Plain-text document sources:
....

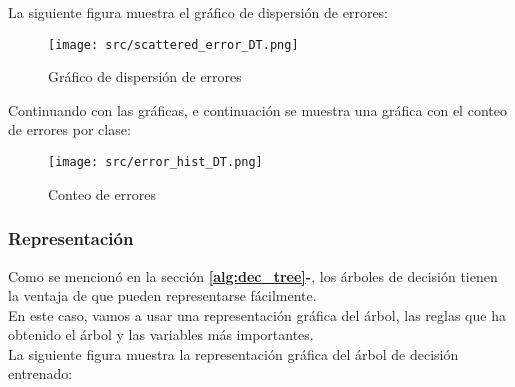 La siguiente figura muestra el gráfico de dispersión de errores:\\
\begin{figure}[H]
	\centering
	\texttt{[image: src/scattered\_error\_DT.png]}
	\caption{Gráfico de dispersión de errores}
	\label{fig:tree_scattered}
\end{figure}
Continuando con las gráficas, e continuación se muestra una gráfica con el conteo de errores por clase:
\begin{figure}[H]
	\centering
	\texttt{[image: src/error\_hist\_DT.png]}
	\caption{Conteo de errores}
	\label{fig:tree_error_plot}
\end{figure}
\subsubsection*{Representación}
Como se mencionó en la sección \textbf{\ref{alg:dec_tree}-}, los árboles de decisión tienen la ventaja de que pueden representarse fácilmente. \\
En este caso, vamos a usar una representación gráfica del árbol, las reglas que ha obtenido el árbol y las variables más importantes.\\
\linebreak
La siguiente figura muestra la representación gráfica del árbol de decisión entrenado:\\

....

* **Work required**:
Retype the entries exactly, skipping every picture.

* **Exercise answer**:
 La siguiente figura muestra el gráfico de dispersión de errores:\\
\begin{figure}[H]
	\centering
	\texttt{[image: src/scattered\_error\_DT.png]}
	\caption{Gráfico de dispersión de errores}
	\label{fig:tree_scattered}
\end{figure}
Continuando con las gráficas, e continuación se muestra una gráfica con el conteo de errores por clase:
\begin{figure}[H]
	\centering
	\texttt{[image: src/error\_hist\_DT.png]}
	\caption{Conteo de errores}
	\label{fig:tree_error_plot}
\end{figure}
\subsubsection*{Representación}
Como se mencionó en la sección \textbf{\ref{alg:dec_tree}-}, los árboles de decisión tienen la ventaja de que pueden representarse fácilmente. \\
En este caso, vamos a usar una representación gráfica del árbol, las reglas que ha obtenido el árbol y las variables más importantes.\\
\linebreak
La siguiente figura muestra la representación gráfica del árbol de decisión entrenado:\\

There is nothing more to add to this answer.